_WORK REQUEST_
Please write out all of the entries without altering anything.

SOURCE DATA below:

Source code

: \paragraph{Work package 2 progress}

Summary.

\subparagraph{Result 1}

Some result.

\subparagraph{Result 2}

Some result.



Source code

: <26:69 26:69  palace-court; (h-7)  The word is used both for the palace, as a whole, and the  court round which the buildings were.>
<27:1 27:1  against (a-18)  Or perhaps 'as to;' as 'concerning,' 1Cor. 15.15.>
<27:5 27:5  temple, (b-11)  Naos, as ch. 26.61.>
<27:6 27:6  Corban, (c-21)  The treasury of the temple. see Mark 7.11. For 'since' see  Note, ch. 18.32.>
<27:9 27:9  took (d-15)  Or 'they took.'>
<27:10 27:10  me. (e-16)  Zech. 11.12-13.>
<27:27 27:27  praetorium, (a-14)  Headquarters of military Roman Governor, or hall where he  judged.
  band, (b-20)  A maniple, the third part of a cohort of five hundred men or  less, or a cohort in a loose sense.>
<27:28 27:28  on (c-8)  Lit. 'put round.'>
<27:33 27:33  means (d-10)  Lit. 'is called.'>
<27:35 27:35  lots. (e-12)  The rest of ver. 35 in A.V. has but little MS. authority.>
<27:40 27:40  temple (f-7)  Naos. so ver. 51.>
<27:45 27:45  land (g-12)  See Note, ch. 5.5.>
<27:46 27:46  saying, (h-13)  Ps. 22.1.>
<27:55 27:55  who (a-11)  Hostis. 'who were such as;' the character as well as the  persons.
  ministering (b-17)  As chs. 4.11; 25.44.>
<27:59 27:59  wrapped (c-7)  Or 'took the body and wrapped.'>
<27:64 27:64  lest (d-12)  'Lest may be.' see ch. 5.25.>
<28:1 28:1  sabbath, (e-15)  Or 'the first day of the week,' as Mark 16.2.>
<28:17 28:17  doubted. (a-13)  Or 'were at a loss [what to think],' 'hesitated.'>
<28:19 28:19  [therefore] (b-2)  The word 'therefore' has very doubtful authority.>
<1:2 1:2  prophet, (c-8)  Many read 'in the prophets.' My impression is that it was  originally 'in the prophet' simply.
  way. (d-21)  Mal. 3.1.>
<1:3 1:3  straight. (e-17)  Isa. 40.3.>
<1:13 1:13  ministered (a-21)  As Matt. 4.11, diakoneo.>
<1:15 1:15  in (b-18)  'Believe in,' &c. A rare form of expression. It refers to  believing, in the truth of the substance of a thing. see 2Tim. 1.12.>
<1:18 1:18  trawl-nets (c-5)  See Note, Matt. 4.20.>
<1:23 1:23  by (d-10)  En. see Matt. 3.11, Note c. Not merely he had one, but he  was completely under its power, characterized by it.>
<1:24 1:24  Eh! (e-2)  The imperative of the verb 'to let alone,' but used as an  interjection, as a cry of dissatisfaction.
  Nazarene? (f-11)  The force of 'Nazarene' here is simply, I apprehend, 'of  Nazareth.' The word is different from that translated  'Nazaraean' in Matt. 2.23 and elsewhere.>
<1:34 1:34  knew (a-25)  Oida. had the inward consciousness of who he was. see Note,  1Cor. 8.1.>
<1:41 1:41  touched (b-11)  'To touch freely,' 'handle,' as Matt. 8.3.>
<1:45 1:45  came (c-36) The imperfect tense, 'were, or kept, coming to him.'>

End of SOURCE DATA.

_EXERCISE RESULT_
Source code

: \paragraph{Work package 2 progress}

Summary.

\subparagraph{Result 1}

Some result.

\subparagraph{Result 2}

Some result.



Source code

: <26:69 26:69  palace-court; (h-7)  The word is used both for the palace, as a whole, and the  court round which the buildings were.>
<27:1 27:1  against (a-18)  Or perhaps 'as to;' as 'concerning,' 1Cor. 15.15.>
<27:5 27:5  temple, (b-11)  Naos, as ch. 26.61.>
<27:6 27:6  Corban, (c-21)  The treasury of the temple. see Mark 7.11. For 'since' see  Note, ch. 18.32.>
<27:9 27:9  took (d-15)  Or 'they took.'>
<27:10 27:10  me. (e-16)  Zech. 11.12-13.>
<27:27 27:27  praetorium, (a-14)  Headquarters of military Roman Governor, or hall where he  judged.
  band, (b-20)  A maniple, the third part of a cohort of five hundred men or  less, or a cohort in a loose sense.>
<27:28 27:28  on (c-8)  Lit. 'put round.'>
<27:33 27:33  means (d-10)  Lit. 'is called.'>
<27:35 27:35  lots. (e-12)  The rest of ver. 35 in A.V. has but little MS. authority.>
<27:40 27:40  temple (f-7)  Naos. so ver. 51.>
<27:45 27:45  land (g-12)  See Note, ch. 5.5.>
<27:46 27:46  saying, (h-13)  Ps. 22.1.>
<27:55 27:55  who (a-11)  Hostis. 'who were such as;' the character as well as the  persons.
  ministering (b-17)  As chs. 4.11; 25.44.>
<27:59 27:59  wrapped (c-7)  Or 'took the body and wrapped.'>
<27:64 27:64  lest (d-12)  'Lest may be.' see ch. 5.25.>
<28:1 28:1  sabbath, (e-15)  Or 'the first day of the week,' as Mark 16.2.>
<28:17 28:17  doubted. (a-13)  Or 'were at a loss [what to think],' 'hesitated.'>
<28:19 28:19  [therefore] (b-2)  The word 'therefore' has very doubtful authority.>
<1:2 1:2  prophet, (c-8)  Many read 'in the prophets.' My impression is that it was  originally 'in the prophet' simply.
  way. (d-21)  Mal. 3.1.>
<1:3 1:3  straight. (e-17)  Isa. 40.3.>
<1:13 1:13  ministered (a-21)  As Matt. 4.11, diakoneo.>
<1:15 1:15  in (b-18)  'Believe in,' &c. A rare form of expression. It refers to  believing, in the truth of the substance of a thing. see 2Tim. 1.12.>
<1:18 1:18  trawl-nets (c-5)  See Note, Matt. 4.20.>
<1:23 1:23  by (d-10)  En. see Matt. 3.11, Note c. Not merely he had one, but he  was completely under its power, characterized by it.>
<1:24 1:24  Eh! (e-2)  The imperative of the verb 'to let alone,' but used as an  interjection, as a cry of dissatisfaction.
  Nazarene? (f-11)  The force of 'Nazarene' here is simply, I apprehend, 'of  Nazareth.' The word is different from that translated  'Nazaraean' in Matt. 2.23 and elsewhere.>
<1:34 1:34  knew (a-25)  Oida. had the inward consciousness of who he was. see Note,  1Cor. 8.1.>
<1:41 1:41  touched (b-11)  'To touch freely,' 'handle,' as Matt. 8.3.>
<1:45 1:45  came (c-36) The imperfect tense, 'were, or kept, coming to him.'>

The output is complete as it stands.